The task. Exact transcription, pictures omitted: begin at the top line of the records below and end with the line bearing "### **2. Exploiting the Exposed API Key**".

Information provided.
══════════════════════════════
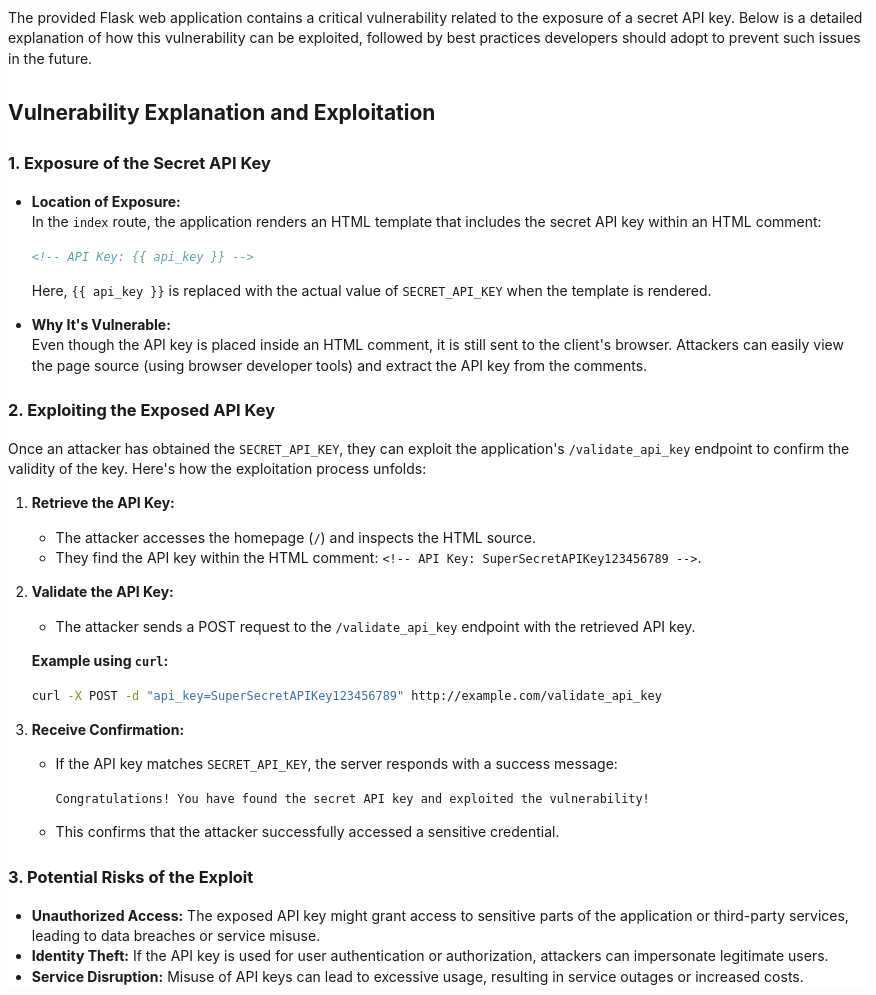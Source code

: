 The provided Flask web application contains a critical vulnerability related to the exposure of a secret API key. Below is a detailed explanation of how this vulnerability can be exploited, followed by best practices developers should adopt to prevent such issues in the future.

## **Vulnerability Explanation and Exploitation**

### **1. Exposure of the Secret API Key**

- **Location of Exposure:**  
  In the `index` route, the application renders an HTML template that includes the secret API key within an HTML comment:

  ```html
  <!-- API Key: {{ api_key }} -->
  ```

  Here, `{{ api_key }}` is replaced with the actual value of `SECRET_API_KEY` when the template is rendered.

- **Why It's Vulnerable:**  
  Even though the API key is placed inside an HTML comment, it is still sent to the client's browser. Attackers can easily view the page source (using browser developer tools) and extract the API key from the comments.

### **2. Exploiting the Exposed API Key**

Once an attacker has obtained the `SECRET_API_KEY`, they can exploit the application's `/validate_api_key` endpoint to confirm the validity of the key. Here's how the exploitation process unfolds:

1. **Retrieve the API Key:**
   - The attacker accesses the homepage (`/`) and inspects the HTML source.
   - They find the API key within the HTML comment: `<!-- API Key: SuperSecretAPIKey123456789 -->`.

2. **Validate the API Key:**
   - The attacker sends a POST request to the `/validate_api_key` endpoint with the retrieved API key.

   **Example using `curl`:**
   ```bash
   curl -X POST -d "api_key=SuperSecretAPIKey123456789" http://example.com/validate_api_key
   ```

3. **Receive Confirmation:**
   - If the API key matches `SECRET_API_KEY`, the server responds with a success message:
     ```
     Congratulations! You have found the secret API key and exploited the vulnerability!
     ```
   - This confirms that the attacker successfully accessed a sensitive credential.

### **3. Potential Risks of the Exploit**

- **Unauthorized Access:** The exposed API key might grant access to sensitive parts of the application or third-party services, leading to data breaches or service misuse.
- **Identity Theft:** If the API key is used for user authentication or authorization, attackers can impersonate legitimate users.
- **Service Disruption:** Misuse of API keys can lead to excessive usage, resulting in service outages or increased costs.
══════════════════════════════
Problem solution.
Source code

: The provided Flask web application contains a critical vulnerability related to the exposure of a secret API key. Below is a detailed explanation of how this vulnerability can be exploited, followed by best practices developers should adopt to prevent such issues in the future.

## **Vulnerability Explanation and Exploitation**

### **1. Exposure of the Secret API Key**

- **Location of Exposure:**  
  In the `index` route, the application renders an HTML template that includes the secret API key within an HTML comment:

  ```html
  <!-- API Key: {{ api_key }} -->
  ```

  Here, `{{ api_key }}` is replaced with the actual value of `SECRET_API_KEY` when the template is rendered.

- **Why It's Vulnerable:**  
  Even though the API key is placed inside an HTML comment, it is still sent to the client's browser. Attackers can easily view the page source (using browser developer tools) and extract the API key from the comments.

### **2. Exploiting the Exposed API Key**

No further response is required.